S’ils identifient à ce point les mécanismes d’inégalités, c’est qu’ils sont prononcés par certains profs. À une élève qui n’avait pas les moyens de prendre un cours privé pour comprendre son cours, un prof lui répond : «C’est la dure loi de la jungle. Si vous êtes riches, vous réussissez et si vous êtes pauvres, bah vous devez vous débrouiller avec.» La brutalité de ce discours peut ainsi ruiner tout effort d’émancipation. «Lancer ce genre de choses à des élèves, c’est vraiment les décourager. S’il dit ça et que je ne réussis pas son cours, c’est que je suis pauvre en fait. Je suis destiné à être pauvre toute ma vie.» Mais parfois, «on tombe sur des profs présents, attentifs, à notre écoute, qui nous prennent au sérieux en nous faisant comprendre que la vie c’est pas quelque chose de très positif, mais nous apprennent à nous battre pour avoir ce qu’on veut.»

Les jeunes conseillent 

Pour que l’école réussisse vraiment ses missions, il faudrait d’abord que les profs soient réellement formés, «voir s’ils sont vraiment capables d’être prof, eux». La priorité, c’est surtout une formation à l’écoute et au soutien, car «ça nous aide à avoir confiance en nous, à parler librement, à ne pas cacher les choses et ne pas laisser tomber. Car quand on laisse beaucoup tomber, c’est comme si on se rajoutait des chaines nous-même. Et aussi de mieux connaitre la liberté selon les élèves, parce qu’on n’a pas tous les mêmes choix.»

S’ils comprennent que l’école, par manque de moyens et parce que c’est difficile, les oblige à devoir plus se débrouiller que les autres, ils voudraient apprendre à devenir indépendants. «Comment trouver un logement, payer un loyer ou faire un emprunt à la banque? Comment rédiger un CV, une lettre de motivation? Comment chercher du travail? Etc. Il faudrait une petite activité, une heure par semaine, avec un thème bien spécifique pour savoir comment vivre dans la vie active, pour pouvoir aussi éloigner toutes ces discriminations que vivent les personnes qui n’ont pas de parents ou qui ont une situation compliquée, ce qui fait qu’elles ne peuvent pas avoir la bonne éducation…»

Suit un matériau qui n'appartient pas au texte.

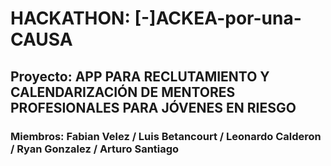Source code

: # HACKATHON: [-]ACKEA-por-una-CAUSA

## Proyecto: APP PARA RECLUTAMIENTO Y CALENDARIZACIÓN DE MENTORES PROFESIONALES PARA JÓVENES EN RIESGO
### Miembros: Fabian Velez / Luis Betancourt / Leonardo Calderon / Ryan Gonzalez / Arturo Santiago
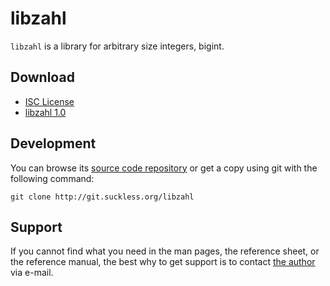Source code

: libzahl
=======
`libzahl` is a library for arbitrary size integers, bigint.

Download
--------
* [ISC License](http://git.suckless.org/libzahl/plain/LICENSE)
* [libzahl 1.0](http://git.suckless.org/libzahl/snapshot/libzahl-1.0.tar.gz)

Development
-----------
You can browse its [source code repository](http://git.suckless.org/libzahl)
or get a copy using git with the following command:

	git clone http://git.suckless.org/libzahl

Support
-------
If you cannot find what you need in the man pages, the
reference sheet, or the reference manual, the best why
to get support is to contact
[the author](http://suckless.org/people/maandree) via
e-mail.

Et surtout que l’école valorise l’entraide : «Que les élèves qui ont plus facile aident ceux qui sont vraiment dans la galère. Que les élèves, professeurs et parents tentent de sortir de leurs zones de confort, sans avoir peur, pour collaborer et trouver des solutions. C’est possible3!»

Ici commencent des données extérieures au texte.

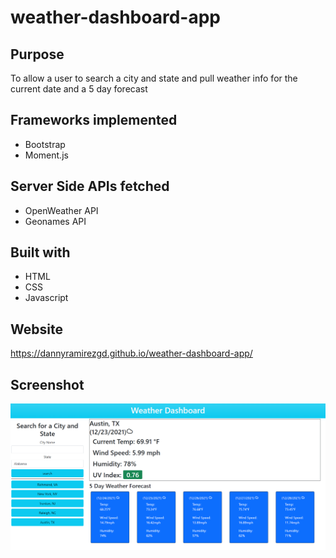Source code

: # weather-dashboard-app
## Purpose
To allow a user to search a city and state and pull weather info for the current date and a 5 day forecast
## Frameworks implemented
- Bootstrap
- Moment.js

## Server Side APIs fetched
- OpenWeather API
- Geonames API

## Built with
- HTML
- CSS
- Javascript

## Website
https://dannyramirezgd.github.io/weather-dashboard-app/

## Screenshot
![screenshot](https://github.com/dannyramirezgd/weather-dashboard-app/blob/main/assets/images/screencapture.png)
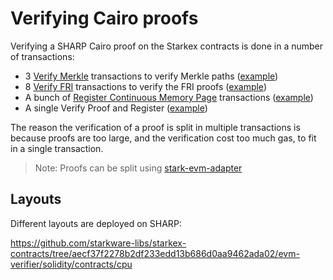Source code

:# Verifying Cairo proofs

Verifying a SHARP Cairo proof on the Starkex contracts is done in a number of transactions:

* 3 [Verify Merkle](https://etherscan.io/address/0x5899efea757e0dbd6d114b3375c23d7540f65fa4) transactions to verify Merkle paths ([example](https://etherscan.io/tx/0x5ad19d4524e0d2f2281dd71b8b1030fca7131ce74b821b936f73df2cba9d65e5))
* 8 [Verify FRI](https://etherscan.io/address/0x3e6118da317f7a433031f03bb71ab870d87dd2dd) transactions to verify the FRI proofs ([example](https://etherscan.io/tx/0xccc7446d9e5e14892496ee3956f0e9579c2f56b8e70441623aa283c302130201))
* A bunch of [Register Continuous Memory Page](https://etherscan.io/address/0xfd14567eaf9ba941cb8c8a94eec14831ca7fd1b4) transactions ([example](https://etherscan.io/tx/0x6862ef5e0ce7599124e7c81625130990a102f483dde292d76b8d869b7d280ea7))
* A single Verify Proof and Register ([example](https://etherscan.io/tx/0x720571bcac39e6b973537d7dd2ba253072e6f82c634ce361de73769d026ce4a1))

The reason the verification of a proof is split in multiple transactions is because proofs are too large, and the verification cost too much gas, to fit in a single transaction. 

> Note: Proofs can be split using [stark-evm-adapter](https://github.com/zksecurity/stark-evm-adapter/)

## Layouts

Different layouts are deployed on SHARP:

https://github.com/starkware-libs/starkex-contracts/tree/aecf37f2278b2df233edd13b686d0aa9462ada02/evm-verifier/solidity/contracts/cpu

Pour une école où Tous et Toutes réussissent

«Tu ne seras jamais seul, à l’école, il y aura toujours quelqu’un pour se battre avec toi!» Si l’école garantit à chaque élève, peu importe son origine et ses difficultés, ce serment, alors elle peut commencer à préparer les élèves à devenir des citoyens et citoyennes responsables afin qu’ils et elles contribuent à une société démocratique, solidaire, pluraliste et ouverte aux autres cultures.

«J’ai rencontré ma prof qui m’a fait comprendre qu’on a beau venir du plus bas, on peut toujours arriver à réussir et que malgré nos moyens financiers, on ne devrait pas être freinés. C’est pour ça que j’ai décidé d’être prof dans le secondaire, pour pouvoir montrer que malgré tout, on peut quand même y arriver, et ne pas nous dire qu’on est pauvre alors que tant pis on n’y arrivera pas.»